“Matipun saya siap untuk melawan. Apa urusan orang di luar Nagan ikut campur urusan investasi?”
[Tuanku Raja Keumangan (TRK). Bupati Nagan Raya].
- Ketika Investasi Rp200 Triliun Berhadapan dengan Memori Sejarah dan Kekhawatiran Ekologis
DI KAKI Pegunungan Beutong Ateuh Banggalang, Kabupaten Nagan Raya, perdebatan mengenai masa depan wilayah itu kembali mengemuka.
Di satu sisi, pemerintah daerah melihat peluang investasi besar yang diyakini dapat mendorong pertumbuhan ekonomi.

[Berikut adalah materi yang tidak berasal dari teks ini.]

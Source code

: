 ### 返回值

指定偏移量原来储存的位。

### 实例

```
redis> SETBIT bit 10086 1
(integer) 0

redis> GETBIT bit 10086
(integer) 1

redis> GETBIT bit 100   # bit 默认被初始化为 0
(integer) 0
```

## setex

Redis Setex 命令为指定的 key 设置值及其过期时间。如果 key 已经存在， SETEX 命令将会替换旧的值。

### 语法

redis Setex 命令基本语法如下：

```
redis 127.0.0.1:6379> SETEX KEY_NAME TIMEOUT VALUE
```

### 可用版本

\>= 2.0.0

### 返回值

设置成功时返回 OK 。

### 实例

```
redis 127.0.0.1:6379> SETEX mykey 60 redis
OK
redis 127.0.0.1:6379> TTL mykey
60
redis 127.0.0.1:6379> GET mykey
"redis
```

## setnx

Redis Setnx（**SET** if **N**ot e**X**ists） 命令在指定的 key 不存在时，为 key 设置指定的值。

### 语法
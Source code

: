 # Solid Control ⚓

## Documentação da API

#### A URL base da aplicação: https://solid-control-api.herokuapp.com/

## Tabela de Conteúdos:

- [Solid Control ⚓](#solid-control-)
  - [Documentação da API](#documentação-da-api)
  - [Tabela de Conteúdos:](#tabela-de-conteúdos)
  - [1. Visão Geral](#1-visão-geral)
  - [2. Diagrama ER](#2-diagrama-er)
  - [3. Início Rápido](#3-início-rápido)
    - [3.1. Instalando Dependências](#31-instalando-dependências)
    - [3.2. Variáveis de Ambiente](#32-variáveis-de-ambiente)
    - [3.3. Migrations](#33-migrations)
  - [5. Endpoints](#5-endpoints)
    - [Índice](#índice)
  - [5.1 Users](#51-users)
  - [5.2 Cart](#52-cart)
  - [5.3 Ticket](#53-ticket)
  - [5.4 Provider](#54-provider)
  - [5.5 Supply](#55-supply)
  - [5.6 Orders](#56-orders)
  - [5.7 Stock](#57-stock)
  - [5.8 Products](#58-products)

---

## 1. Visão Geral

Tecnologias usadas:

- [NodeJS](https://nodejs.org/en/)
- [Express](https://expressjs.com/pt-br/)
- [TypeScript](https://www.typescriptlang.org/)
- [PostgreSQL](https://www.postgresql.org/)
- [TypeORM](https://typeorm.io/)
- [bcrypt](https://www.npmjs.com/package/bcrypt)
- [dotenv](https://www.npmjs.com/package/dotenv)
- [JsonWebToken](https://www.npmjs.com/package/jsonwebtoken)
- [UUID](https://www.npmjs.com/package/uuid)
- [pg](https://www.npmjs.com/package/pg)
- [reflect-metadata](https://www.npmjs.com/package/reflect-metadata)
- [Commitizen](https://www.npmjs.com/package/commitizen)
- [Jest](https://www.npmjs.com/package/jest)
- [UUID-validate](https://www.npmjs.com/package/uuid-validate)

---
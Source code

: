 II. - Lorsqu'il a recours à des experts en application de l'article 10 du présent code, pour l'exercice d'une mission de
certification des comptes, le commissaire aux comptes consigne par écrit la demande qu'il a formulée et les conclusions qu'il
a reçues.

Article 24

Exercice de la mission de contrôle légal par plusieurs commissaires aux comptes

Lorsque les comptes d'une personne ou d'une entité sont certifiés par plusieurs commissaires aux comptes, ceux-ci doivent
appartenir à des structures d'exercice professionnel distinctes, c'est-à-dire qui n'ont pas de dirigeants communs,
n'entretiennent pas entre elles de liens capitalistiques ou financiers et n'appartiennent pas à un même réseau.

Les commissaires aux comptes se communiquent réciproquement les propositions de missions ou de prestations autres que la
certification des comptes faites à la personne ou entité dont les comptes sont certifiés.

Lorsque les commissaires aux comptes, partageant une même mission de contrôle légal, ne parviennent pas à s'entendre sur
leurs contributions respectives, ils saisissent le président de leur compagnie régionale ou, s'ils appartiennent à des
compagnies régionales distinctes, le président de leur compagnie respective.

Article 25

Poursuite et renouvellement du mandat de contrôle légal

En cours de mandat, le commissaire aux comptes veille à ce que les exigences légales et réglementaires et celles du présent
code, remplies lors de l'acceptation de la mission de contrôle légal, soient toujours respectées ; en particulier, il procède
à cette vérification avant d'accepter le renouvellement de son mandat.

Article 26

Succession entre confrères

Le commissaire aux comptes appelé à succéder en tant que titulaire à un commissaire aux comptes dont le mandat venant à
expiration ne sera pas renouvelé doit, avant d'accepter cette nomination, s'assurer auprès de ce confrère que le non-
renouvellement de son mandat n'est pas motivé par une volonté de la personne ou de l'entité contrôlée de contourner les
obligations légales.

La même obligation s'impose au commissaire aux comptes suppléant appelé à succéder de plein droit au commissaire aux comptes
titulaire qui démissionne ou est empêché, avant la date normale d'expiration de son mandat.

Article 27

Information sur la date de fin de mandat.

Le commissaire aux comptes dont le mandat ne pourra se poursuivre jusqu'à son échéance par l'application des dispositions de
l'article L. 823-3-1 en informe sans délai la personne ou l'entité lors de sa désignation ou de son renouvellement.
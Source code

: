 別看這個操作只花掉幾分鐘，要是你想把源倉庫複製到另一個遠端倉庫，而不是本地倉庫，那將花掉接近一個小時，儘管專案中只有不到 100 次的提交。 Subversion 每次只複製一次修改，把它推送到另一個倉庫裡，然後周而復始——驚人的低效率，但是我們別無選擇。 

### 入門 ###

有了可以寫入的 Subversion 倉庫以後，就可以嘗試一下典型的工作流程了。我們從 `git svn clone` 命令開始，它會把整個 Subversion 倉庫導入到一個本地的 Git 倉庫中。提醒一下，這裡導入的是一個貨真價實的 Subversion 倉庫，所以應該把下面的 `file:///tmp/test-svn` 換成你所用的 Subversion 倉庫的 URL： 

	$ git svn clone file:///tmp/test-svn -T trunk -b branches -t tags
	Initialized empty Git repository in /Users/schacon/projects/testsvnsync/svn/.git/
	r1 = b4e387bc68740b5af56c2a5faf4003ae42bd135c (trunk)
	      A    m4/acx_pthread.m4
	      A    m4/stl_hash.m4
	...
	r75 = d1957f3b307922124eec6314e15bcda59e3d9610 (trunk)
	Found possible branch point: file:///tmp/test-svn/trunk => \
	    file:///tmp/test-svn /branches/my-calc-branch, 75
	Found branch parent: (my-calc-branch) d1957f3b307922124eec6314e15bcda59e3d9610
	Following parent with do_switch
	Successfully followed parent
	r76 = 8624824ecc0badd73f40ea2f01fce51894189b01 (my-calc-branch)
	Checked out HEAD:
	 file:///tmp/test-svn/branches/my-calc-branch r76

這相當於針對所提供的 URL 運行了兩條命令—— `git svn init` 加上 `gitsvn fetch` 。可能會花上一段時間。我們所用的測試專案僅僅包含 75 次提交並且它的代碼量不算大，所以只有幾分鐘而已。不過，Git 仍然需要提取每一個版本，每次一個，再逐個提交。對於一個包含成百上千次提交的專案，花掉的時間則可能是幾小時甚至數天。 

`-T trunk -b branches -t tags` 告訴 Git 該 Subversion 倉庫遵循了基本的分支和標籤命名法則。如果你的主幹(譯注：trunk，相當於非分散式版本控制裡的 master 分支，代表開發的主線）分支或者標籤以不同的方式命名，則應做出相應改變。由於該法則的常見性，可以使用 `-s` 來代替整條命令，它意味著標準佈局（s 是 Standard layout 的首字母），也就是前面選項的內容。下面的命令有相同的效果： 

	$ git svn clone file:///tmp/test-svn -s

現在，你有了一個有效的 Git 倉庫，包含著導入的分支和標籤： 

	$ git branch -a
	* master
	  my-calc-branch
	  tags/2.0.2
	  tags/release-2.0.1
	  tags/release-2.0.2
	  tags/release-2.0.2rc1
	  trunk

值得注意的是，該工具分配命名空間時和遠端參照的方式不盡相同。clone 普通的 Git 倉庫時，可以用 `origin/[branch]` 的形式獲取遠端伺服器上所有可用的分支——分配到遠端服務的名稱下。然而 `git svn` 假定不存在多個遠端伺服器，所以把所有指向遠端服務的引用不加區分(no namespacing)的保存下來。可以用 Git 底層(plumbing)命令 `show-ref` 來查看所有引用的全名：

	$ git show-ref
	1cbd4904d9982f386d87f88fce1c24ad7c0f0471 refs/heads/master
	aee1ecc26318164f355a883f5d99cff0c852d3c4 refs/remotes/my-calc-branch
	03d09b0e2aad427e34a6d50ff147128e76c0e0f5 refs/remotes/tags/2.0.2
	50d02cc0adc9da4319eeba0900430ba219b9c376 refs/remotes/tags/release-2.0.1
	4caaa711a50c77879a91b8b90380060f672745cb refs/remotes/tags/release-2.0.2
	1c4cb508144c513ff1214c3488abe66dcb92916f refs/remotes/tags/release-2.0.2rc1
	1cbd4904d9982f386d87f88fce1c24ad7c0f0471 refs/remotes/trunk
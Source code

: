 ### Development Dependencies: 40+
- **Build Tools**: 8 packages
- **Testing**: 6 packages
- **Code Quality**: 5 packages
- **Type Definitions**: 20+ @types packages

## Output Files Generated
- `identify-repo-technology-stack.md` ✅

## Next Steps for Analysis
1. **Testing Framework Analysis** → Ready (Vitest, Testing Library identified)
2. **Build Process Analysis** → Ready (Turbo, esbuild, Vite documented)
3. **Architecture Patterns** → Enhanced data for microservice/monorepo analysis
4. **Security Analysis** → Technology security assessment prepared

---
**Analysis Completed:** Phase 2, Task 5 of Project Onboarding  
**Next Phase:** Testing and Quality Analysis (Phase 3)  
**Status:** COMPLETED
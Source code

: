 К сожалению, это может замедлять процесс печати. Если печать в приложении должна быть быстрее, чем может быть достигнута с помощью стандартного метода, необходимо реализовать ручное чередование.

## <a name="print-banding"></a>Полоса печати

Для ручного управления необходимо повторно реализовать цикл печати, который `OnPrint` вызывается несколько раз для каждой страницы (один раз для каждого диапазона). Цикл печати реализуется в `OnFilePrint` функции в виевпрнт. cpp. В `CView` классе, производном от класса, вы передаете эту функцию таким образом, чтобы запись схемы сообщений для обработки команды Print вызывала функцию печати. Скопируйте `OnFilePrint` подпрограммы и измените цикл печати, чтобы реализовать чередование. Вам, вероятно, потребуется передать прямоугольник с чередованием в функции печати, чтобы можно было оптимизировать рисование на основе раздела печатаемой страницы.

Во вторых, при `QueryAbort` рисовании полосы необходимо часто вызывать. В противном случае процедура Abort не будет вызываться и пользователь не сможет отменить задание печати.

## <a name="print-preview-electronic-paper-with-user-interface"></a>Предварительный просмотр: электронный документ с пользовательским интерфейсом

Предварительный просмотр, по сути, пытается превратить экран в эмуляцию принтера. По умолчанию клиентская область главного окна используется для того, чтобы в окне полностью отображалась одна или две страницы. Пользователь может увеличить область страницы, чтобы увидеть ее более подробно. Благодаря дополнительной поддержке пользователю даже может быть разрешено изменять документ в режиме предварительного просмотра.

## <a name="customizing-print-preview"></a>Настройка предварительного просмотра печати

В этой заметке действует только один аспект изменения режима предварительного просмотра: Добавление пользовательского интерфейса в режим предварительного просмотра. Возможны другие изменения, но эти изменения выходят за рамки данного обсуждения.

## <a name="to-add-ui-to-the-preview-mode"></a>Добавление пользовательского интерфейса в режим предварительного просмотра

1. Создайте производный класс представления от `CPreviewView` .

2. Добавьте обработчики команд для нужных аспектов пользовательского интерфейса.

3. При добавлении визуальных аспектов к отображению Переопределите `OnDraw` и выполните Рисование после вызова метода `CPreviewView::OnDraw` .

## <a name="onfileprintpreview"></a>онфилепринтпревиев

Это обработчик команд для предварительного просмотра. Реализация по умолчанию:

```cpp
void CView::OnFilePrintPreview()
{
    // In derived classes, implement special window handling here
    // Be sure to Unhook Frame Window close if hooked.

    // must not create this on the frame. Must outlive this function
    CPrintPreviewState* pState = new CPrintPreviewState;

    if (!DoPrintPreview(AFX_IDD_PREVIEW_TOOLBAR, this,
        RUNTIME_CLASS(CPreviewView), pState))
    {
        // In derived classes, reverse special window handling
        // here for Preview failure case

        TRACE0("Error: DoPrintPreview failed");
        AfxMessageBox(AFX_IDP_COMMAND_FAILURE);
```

Di sisi lain, sebagian masyarakat sipil, aktivis lingkungan, dan kelompok mahasiswa menyuarakan kekhawatiran terhadap potensi dampak ekologis serta ancaman terhadap ruang hidup masyarakat.
Perbedaan pandangan tersebut mencapai titik panas setelah pernyataan Bupati Nagan Raya, Tuanku Raja Keumangan (TRK), dalam sebuah pertemuan bersama sejumlah wartawan pada Selasa, 2 Juni 2026, memicu reaksi luas di ruang publik.
Antara Investasi dan Gelombang Penolakan
GELOMBANG penolakan terhadap rencana investasi tambang emas di kawasan Beutong Ateuh Banggalang terus berkembang.
Sejumlah elemen masyarakat menilai proyek tersebut berpotensi menimbulkan dampak lingkungan yang signifikan apabila tidak dikelola secara hati-hati dan transparan.